L’écriture l’a aidée à se dire. Le voile, son choix très personnel, à s’affirmer et s’identifier. Entre ses trois petits chéris, Saad, Sabah et Shans, son époux professionnel de la médecine, sa passion dévorante pour le livre, avec lequel elle entretient une relation enflammée, cette femme à l’allure classique fait voler en éclats tous les clichés, conjuguant ses journées aux sons des mélodies rock engagées de Imagine Dragons, de la cornemuse ou des bodhrán qui imprègnent la musique irlandaise et ses recherches sur ses centres d’intérêt et pour aller au plus profond du spiritualisme de l’islam. Saffiyah Edoo est une jeune mauricienne engagée. L’observatrice sociale déclenche à la fois passion et réflexion par ses écrits, publiés depuis plusieurs années maintenant par notre confrère Le Mauricien, et via les comptes de l’auteure sur les réseaux sociaux. Elle se raconte…

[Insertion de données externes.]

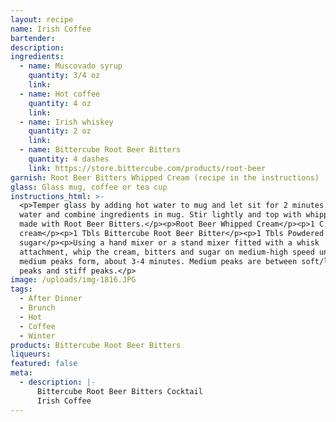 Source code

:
 ```yaml
---
layout: recipe
name: Irish Coffee
bartender:
description:
ingredients:
  - name: Muscovado syrup
    quantity: 3/4 oz
    link:
  - name: Hot coffee
    quantity: 4 oz
    link:
  - name: Irish whiskey
    quantity: 2 oz
    link:
  - name: Bittercube Root Beer Bitters
    quantity: 4 dashes
    link: https://store.bittercube.com/products/root-beer
garnish: Root Beer Bitters Whipped Cream (recipe in the instructions)
glass: Glass mug, coffee or tea cup
instructions_html: >-
  <p>Temper glass by adding hot water to mug and let sit for 2 minutes. Dump
  water and combine ingredients in mug. Stir lightly and top with whipped cream
  made with Root Beer Bitters.</p><p>Root Beer Whipped Cream</p><p>1 C Heavy
  cream</p><p>1 Tbls Bittercube Root Beer Bitter</p><p>1 Tbls Powdered
  sugar</p><p>Using a hand mixer or a stand mixer fitted with a whisk
  attachment, whip the cream, bitters and sugar on medium-high speed until
  medium peaks form, about 3-4 minutes. Medium peaks are between soft/loose
  peaks and stiff peaks.</p>
image: /uploads/img-1816.JPG
tags:
  - After Dinner
  - Brunch
  - Hot
  - Coffee
  - Winter
products: Bittercube Root Beer Bitters
liqueurs:
featured: false
meta:
  - description: |-
      Bittercube Root Beer Bitters Cocktail
      Irish Coffee
---
```


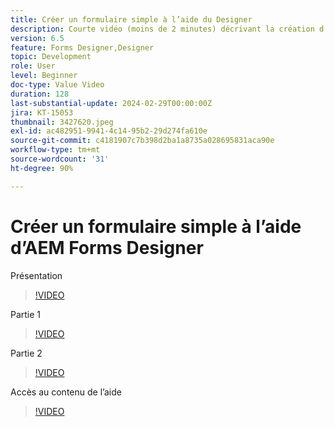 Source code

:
 ```yaml
---
title: Créer un formulaire simple à l’aide du Designer
description: Courte vidéo (moins de 2 minutes) décrivant la création d’un formulaire simple
version: 6.5
feature: Forms Designer,Designer
topic: Development
role: User
level: Beginner
doc-type: Value Video
duration: 128
last-substantial-update: 2024-02-29T00:00:00Z
jira: KT-15053
thumbnail: 3427620.jpeg
exl-id: ac482951-9941-4c14-95b2-29d274fa610e
source-git-commit: c4181907c7b398d2ba1a8735a028695831aca90e
workflow-type: tm+mt
source-wordcount: '31'
ht-degree: 90%

---
```


# Créer un formulaire simple à l’aide d’AEM Forms Designer

Présentation

>[!VIDEO](https://video.tv.adobe.com/v/3427622/?learn=on)

Partie 1

>[!VIDEO](https://video.tv.adobe.com/v/3427620/?learn=on)

Partie 2

>[!VIDEO](https://video.tv.adobe.com/v/3427621/?learn=on)

Accès au contenu de l’aide

>[!VIDEO](https://video.tv.adobe.com/v/3427622/?learn=on)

« La parole libère ! » Cette jeune mauricienne en est avant tout et surtout convaincue. Et d’ailleurs, elle fustige souvent, par le biais de ses écrits, justement, cette hypocrisie sociétale qui caractérise (beaucoup) notre pays. « Je ne comprends pas !, confie Saffiyah Edoo. Ici, à Maurice, il y a une foule de structures qui font défaut. À croire que la parole est… tabou ! » Pour mieux se faire comprendre, elle évoque une expérience personnelle plutôt douloureuse : « Quand Shans, mon benjamin est né, nous étions en Irlande. J’ai fait une « post-partum depression ». Et ce qui m’a sortie de là, c’est la prise en charge rapide et efficace du système de santé irlandais : on m’a immédiatement et adéquatement encadrée, avec un suivi soigné, pour que je remonte cette pente. Je leur en suis à jamais reconnaissante : si j’ai pu surmonter cette épreuve et comprendre, ainsi, l’importance de la parole dans le vécu et comment on en grandit, c’est grâce à cette structure. » Elle élabore : « L’importance d’avoir de tels espaces d’écoute, de partage, de dialogue, à divers moments de notre vie, que ce soit dans le service de la santé, ou au travail, mais également, pourquoi pas, dans les mosquées, c’est la base même, et l’essence du fonctionnement de la société ! Je ne comprends pas pourquoi à Maurice on n’accorde pas d’importance à cela… Pire, c’est souvent ignoré. »

Crever l’abcès.

La femme, élément qui préoccupe également énormément notre invitée, « se retrouve si injustement cloîtrée dans une foule de clichés et d’interdits ; enfermée dans son quotidien, que ce soit à la maison, au travail, ou par sa religion : elle est asphyxiée par tellement d’éléments qui répriment son épanouissement, la réverbération de sa beauté, qu’elle soit intérieure ou physique… », retient l’observatrice sociale. Des espaces de dialogue « aideraient pourtant à crever ces abcès ! », soutient-elle.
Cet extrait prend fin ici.